Oddly, one of his goals was to abolish the Federal Reserve,
presumably on the grounds of its arbitrary manipulation of the money supply,
but it seems as though he’d fit right in at the Federal Reserve if he likes big
money-printing schemes (indeed, he’s sort of following in the
money-supply-increasing, anti-gold footsteps of populist William Jennings
Bryan).
But it gets weirder still: In his brief prior political
campaign, in 1988, he was technically in the v.p. slot (on the Populist Party
ticket, for which he’d be the presidential candidate in 1992) with David Duke at the top of
the ticket – but he later claimed he’d been misled about who his running mate
would be and had expected it to be extremely colorful congressman James
Traficant. (After meeting Duke, Gritz
abandoned the campaign.)
And to think Gritz probably believes Jewish people are a
threat to sound money.
•But Cornel West says that political and ethnic divisions
aside, it’s time to let the healing begin (actually, there are few things in
the world scarier or more disingenuous-sounding than Cornel West saying things
like “I love Brother [so-and-so],” as he does a bit in the clip of him I linked
in yesterday’s entry).
And so let us turn our attention away from political
conflict toward pop culture items such as the Matrix movies in which West did
cameos (though that may still remind us of the clash between anarchism and socially-constructed
illusions).
On a hunch, I checked to see if someone has in fact made a
montage of clips of Matrix
star Carrie-Anne Moss set to the old song “Carrie Anne” by the Hollies. Naturally, someone has.

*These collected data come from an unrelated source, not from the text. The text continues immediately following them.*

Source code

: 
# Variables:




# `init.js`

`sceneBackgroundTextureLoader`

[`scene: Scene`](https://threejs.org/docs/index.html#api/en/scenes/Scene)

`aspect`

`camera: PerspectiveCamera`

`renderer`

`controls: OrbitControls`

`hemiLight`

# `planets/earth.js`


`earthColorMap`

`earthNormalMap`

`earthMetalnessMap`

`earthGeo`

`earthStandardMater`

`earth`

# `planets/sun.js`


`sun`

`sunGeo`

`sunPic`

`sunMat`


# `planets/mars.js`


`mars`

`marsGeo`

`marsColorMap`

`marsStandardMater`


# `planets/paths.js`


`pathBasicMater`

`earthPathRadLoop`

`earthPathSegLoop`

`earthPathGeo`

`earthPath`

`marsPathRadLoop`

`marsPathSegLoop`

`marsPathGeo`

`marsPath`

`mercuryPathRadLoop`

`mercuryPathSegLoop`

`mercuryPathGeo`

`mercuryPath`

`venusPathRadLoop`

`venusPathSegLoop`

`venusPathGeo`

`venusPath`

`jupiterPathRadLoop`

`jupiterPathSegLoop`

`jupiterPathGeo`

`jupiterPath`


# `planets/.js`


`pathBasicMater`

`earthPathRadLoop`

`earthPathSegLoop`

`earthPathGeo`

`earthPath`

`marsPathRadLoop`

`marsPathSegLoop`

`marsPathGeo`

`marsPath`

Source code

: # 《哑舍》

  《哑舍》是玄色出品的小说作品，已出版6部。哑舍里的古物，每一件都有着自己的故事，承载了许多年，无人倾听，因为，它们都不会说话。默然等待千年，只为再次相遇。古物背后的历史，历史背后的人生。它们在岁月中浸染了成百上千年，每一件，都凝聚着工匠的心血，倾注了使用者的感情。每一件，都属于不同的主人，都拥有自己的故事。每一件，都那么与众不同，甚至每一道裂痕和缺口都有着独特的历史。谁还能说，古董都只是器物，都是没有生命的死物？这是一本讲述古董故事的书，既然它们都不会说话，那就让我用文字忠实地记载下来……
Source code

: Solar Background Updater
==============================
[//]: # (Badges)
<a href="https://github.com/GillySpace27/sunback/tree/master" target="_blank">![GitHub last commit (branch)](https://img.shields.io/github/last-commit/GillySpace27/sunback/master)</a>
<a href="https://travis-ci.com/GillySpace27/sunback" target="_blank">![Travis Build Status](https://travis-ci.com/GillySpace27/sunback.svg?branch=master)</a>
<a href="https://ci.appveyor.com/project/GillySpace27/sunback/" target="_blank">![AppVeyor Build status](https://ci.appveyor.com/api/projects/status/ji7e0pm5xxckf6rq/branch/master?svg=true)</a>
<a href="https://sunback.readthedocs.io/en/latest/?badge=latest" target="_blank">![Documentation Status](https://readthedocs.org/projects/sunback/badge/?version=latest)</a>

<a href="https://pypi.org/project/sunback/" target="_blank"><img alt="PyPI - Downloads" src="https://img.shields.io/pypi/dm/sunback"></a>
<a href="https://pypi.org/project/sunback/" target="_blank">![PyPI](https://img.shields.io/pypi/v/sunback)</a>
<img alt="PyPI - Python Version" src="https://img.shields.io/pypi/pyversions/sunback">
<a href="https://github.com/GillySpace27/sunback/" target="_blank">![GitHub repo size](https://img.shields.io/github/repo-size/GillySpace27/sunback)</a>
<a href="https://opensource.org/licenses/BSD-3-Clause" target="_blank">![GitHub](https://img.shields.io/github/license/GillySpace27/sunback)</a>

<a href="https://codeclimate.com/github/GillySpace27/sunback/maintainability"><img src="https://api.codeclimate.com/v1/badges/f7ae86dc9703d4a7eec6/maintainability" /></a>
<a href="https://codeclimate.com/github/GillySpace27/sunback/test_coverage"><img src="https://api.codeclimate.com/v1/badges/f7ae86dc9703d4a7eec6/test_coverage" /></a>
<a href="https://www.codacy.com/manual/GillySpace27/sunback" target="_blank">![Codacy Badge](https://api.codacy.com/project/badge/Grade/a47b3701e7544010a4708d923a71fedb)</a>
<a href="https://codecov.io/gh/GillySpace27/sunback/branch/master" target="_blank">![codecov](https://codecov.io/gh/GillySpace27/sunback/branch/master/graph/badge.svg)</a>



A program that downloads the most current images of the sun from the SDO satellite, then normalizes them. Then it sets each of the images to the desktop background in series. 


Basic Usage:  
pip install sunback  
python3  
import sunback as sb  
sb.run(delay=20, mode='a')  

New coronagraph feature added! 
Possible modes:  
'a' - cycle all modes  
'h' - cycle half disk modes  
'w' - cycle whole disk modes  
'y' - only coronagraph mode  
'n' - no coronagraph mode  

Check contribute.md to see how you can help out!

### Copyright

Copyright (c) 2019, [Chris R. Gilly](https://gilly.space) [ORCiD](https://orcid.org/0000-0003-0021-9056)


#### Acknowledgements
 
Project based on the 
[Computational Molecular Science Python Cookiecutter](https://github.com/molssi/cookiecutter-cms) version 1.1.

•By the way, I now realize that the Wachowskis actually
accomplished the impressive feat of making her look less sexy than in any of her other appearances – even though
Trinity was still very hot, I think we can all agree. Here is her appearance as a
crazy chick on Baywatch
synopsized in 2.5 minutes.
•If anyone makes a movie about the early days of the Hollies,
I think Rupert Grint (Ron from the Harry Potter movies) should play Tony Hicks
(who sings second here).
•But then, who’s to judge where similar faces end and the
Matrix begins, given how disturbingly bad
the brain is at sorting multiple faces at the same time (h/t Dan McCarthy)?
1 comment:
My cousin, Carrie Ann, married a guy named Bill Hay. Sadly, it didn't last long enough make the next edition of the telephone directory.